Where in the records does the word "probability" occur? Copy each line in which it does.

START AVAILABLE DATA

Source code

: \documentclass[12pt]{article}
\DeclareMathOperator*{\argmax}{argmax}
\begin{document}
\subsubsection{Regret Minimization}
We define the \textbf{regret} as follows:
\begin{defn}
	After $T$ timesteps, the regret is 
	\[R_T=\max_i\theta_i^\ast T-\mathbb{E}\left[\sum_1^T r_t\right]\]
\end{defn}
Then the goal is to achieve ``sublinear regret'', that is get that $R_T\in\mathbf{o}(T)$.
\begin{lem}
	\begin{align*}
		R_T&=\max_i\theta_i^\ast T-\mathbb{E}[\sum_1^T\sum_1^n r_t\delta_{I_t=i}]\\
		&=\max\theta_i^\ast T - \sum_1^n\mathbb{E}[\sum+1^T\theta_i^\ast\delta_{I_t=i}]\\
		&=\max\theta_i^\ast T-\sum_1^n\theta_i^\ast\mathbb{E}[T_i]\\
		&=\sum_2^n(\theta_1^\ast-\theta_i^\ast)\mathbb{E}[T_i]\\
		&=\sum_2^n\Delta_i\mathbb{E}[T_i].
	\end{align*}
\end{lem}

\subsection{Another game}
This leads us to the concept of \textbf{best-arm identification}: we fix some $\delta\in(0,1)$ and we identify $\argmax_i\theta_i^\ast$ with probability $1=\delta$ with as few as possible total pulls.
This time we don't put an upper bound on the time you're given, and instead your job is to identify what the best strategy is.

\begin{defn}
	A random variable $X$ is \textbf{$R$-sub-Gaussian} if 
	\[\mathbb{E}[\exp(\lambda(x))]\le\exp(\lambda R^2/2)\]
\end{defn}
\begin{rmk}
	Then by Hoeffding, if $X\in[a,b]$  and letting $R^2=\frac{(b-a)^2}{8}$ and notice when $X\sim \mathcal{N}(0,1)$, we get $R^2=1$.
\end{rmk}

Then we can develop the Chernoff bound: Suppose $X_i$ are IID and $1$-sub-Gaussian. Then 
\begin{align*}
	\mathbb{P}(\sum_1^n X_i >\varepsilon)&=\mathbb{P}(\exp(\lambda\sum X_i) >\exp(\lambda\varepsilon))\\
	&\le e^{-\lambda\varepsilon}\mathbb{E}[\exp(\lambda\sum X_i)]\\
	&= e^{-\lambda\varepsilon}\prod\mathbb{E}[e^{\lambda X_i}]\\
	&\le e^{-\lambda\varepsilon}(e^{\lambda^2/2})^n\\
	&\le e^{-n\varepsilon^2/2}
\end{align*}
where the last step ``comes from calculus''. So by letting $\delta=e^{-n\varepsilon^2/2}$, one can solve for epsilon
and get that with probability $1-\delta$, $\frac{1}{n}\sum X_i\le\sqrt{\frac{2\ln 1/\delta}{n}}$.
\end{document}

END AVAILABLE DATA

TASK ANSWER>
This leads us to the concept of \textbf{best-arm identification}: we fix some $\delta\in(0,1)$ and we identify $\argmax_i\theta_i^\ast$ with probability $1=\delta$ with as few as possible total pulls.
and get that with probability $1-\delta$, $\frac{1}{n}\sum X_i\le\sqrt{\frac{2\ln 1/\delta}{n}}$.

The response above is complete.